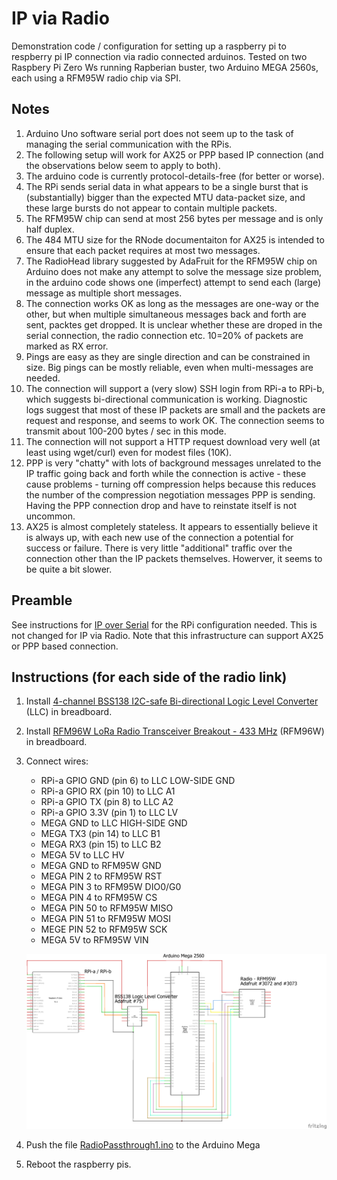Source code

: # IP via Radio

Demonstration code / configuration for setting up a raspberry pi to respberry pi IP connection via radio connected arduinos. Tested on two Raspbery Pi Zero Ws running Rapberian buster, two Arduino MEGA 2560s, each using a RFM95W radio chip via SPI.

## Notes
1. Arduino Uno software serial port does not seem up to the task of managing the serial communication with the RPis.
1. The following setup will work for AX25 or PPP based IP connection (and the observations below seem to apply to both). 
1. The arduino code is currently protocol-details-free (for better or worse). 
1. The RPi sends serial data in what appears to be a single burst that is (substantially) bigger than the expected MTU data-packet size, and these large bursts do not appear to contain multiple packets.
1. The RFM95W chip can send at most 256 bytes per message and is only half duplex.
1. The 484 MTU size for the RNode documentaiton for AX25 is intended to ensure that each packet requires at most two messages. 
1. The RadioHead library suggested by AdaFruit for the RFM95W chip on Arduino does not make any attempt to solve the message size problem, in the arduino code shows one (imperfect) attempt to send each (large) message as multiple short messages. 
1. The connection works OK as long as the messages are one-way or the other, but when multiple simultaneous messages back and forth are sent, packtes get dropped. It is unclear whether these are droped in the serial connection, the radio connection etc. 10=20% of packets are marked as RX error. 
1. Pings are easy as they are single direction and can be constrained in size. Big pings can be mostly reliable, even when multi-messages are needed.
1. The connection will support a (very slow) SSH login from RPi-a to RPi-b, which suggests bi-directional communication is working. Diagnostic logs suggest that most of these IP packets are small and the packets are request and response, and seems to work OK. The connection seems to transmit about 100-200 bytes / sec in this mode. 
1. The connection will not support a HTTP request download very well (at least using wget/curl) even for modest files (10K). 
1. PPP is very "chatty" with lots of background messages unrelated to the IP traffic going back and forth while the connection is active - these cause problems - turning off compression helps because this reduces the number of the compression negotiation messages PPP is sending. Having the PPP connection drop and have to reinstate itself is not uncommon. 
1. AX25 is almost completely stateless. It appears to essentially believe it is always up, with each new use of the connection a potential for success or failure. There is very little "additional" traffic over the connection other than the IP packets themselves. Howerver, it seems to be quite a bit slower. 

## Preamble
See instructions for [IP over Serial](../ipoverserial/README.md) for the RPi configuration needed. This is not changed for IP via Radio. Note that this infrastructure can support AX25 or PPP based connection.

## Instructions (for each side of the radio link)
1. Install [4-channel BSS138 I2C-safe Bi-directional Logic Level Converter](https://www.adafruit.com/product/757) (LLC) in breadboard. 
1. Install [RFM96W LoRa Radio Transceiver Breakout - 433 MHz](https://www.adafruit.com/product/3073) (RFM96W) in breadboard. 
1. Connect wires:
   * RPi-a GPIO GND (pin 6) to LLC LOW-SIDE GND 
   * RPi-a GPIO RX (pin 10) to LLC A1
   * RPi-a GPIO TX (pin 8) to LLC A2
   * RPi-a GPIO 3.3V (pin 1) to LLC LV
   * MEGA GND to LLC HIGH-SIDE GND
   * MEGA TX3 (pin 14) to LLC B1
   * MEGA RX3 (pin 15) to LLC B2
   * MEGA 5V to LLC HV
   * MEGA GND to RFM95W GND
   * MEGA PIN 2 to RFM95W RST
   * MEGA PIN 3 to RFM95W DIO0/G0
   * MEGA PIN 4 to RFM95W CS
   * MEGA PIN 50 to RFM95W MISO
   * MEGA PIN 51 to RFM95W MOSI
   * MEGE PIN 52 to RFM95W SCK
   * MEGA 5V to RFM95W VIN
  
   <A href="ipviaradio_schem.png"><img src="ipviaradio_schem.png" width=700></A>
   
1. Push the file [RadioPassthrough1.ino](RadioPassthrough1.ino) to the Arduino Mega
1. Reboot the raspberry pis.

***

### [Action item]
What is the number of lines in the data that hold the string "raspberry"? Answer with the number only.

### [Output for this task]
2